= Work instruction =
Looking only at the lines below that contain "margarin", give the number of them and no other text.

:: The input

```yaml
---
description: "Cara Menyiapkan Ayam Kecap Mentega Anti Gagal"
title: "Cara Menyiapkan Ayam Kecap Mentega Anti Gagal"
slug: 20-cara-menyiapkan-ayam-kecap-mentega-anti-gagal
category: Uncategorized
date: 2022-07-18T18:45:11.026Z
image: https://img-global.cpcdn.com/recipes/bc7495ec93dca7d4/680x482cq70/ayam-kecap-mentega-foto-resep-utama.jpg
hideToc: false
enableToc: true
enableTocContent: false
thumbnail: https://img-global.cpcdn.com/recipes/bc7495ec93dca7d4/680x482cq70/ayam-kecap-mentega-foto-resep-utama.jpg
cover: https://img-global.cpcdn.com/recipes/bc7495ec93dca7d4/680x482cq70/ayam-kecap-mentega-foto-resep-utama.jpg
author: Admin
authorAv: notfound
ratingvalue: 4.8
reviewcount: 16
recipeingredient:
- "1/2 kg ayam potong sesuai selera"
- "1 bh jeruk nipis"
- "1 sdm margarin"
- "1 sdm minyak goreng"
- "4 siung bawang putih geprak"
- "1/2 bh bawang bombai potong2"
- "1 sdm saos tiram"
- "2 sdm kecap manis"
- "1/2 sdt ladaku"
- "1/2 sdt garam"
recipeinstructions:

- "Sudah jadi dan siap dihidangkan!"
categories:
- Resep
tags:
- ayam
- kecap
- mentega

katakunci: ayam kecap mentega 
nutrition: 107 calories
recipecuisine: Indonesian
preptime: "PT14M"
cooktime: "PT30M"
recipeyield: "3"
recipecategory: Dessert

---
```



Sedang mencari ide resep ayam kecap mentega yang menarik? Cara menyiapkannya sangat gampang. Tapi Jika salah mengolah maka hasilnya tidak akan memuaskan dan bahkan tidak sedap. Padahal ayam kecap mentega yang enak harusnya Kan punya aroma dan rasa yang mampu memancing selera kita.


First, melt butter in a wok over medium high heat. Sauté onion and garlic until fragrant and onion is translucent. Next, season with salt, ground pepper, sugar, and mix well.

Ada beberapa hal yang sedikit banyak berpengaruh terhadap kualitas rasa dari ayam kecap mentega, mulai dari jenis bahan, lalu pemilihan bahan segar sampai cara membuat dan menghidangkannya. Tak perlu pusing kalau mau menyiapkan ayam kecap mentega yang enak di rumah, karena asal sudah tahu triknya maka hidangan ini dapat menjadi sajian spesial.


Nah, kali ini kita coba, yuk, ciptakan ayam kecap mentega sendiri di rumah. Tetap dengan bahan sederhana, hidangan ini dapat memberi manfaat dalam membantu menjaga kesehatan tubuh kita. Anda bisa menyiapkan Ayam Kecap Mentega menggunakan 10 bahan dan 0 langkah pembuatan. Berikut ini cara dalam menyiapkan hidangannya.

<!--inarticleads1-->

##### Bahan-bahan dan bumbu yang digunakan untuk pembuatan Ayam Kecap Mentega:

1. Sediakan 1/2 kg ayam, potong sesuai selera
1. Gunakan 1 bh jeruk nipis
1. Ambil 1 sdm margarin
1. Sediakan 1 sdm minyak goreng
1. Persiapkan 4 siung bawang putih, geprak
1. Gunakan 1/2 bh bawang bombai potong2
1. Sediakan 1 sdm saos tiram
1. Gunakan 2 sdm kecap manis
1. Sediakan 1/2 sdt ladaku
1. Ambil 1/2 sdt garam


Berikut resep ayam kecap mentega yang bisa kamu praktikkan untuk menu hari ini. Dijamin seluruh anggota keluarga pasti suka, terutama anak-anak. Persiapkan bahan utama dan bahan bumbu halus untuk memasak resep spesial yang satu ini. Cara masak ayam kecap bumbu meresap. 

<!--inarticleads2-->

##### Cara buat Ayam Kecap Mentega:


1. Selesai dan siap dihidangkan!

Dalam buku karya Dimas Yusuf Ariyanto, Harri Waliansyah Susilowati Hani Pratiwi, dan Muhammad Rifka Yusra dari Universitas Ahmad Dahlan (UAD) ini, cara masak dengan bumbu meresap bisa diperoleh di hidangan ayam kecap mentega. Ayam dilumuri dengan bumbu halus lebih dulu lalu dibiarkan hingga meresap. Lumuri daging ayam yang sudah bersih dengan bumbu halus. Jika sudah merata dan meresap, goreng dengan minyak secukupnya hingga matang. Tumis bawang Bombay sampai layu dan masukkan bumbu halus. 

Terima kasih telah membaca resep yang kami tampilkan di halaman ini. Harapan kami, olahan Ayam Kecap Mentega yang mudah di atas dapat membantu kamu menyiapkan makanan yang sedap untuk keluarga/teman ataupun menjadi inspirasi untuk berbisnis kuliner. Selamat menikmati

::::

= Reply to the task =
2